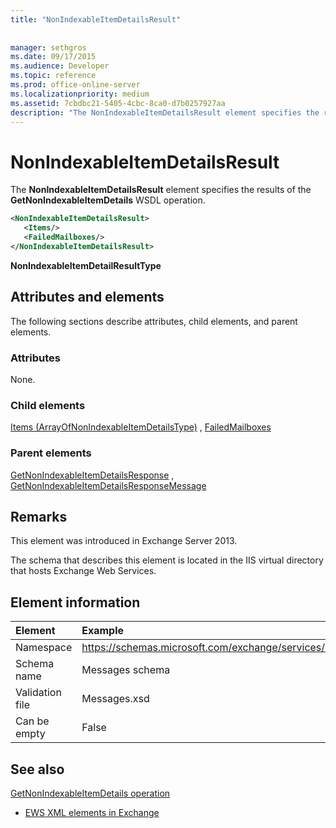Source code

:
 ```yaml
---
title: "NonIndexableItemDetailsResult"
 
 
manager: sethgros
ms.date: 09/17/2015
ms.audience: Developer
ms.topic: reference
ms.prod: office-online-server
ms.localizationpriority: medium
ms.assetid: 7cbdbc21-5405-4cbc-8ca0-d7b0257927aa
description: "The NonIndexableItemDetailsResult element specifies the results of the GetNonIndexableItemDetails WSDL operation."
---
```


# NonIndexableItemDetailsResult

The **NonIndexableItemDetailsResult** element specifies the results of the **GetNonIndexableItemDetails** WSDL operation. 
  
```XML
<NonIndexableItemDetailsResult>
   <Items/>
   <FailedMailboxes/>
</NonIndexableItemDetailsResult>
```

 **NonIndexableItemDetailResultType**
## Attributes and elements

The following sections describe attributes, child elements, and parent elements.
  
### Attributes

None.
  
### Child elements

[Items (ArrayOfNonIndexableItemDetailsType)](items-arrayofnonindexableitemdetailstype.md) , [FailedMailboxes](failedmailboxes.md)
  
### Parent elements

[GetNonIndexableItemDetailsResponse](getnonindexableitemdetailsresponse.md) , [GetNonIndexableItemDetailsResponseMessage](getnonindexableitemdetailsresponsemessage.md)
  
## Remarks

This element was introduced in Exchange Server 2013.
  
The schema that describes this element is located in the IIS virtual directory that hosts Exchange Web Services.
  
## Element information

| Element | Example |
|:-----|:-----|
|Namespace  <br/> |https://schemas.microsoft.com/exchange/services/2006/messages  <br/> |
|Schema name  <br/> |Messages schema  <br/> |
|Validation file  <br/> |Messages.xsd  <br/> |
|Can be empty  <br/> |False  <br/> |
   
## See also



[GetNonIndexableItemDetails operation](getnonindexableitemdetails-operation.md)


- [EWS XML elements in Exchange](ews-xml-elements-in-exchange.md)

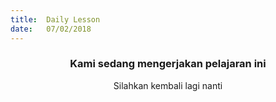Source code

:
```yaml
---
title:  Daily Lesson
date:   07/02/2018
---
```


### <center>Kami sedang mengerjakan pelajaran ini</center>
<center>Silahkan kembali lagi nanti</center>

■ **TASK INSTRUCTIONS**
Return the lines containing "center", taking each one from the listing.

■ **RESULT**
### <center>Kami sedang mengerjakan pelajaran ini</center>
<center>Silahkan kembali lagi nanti</center>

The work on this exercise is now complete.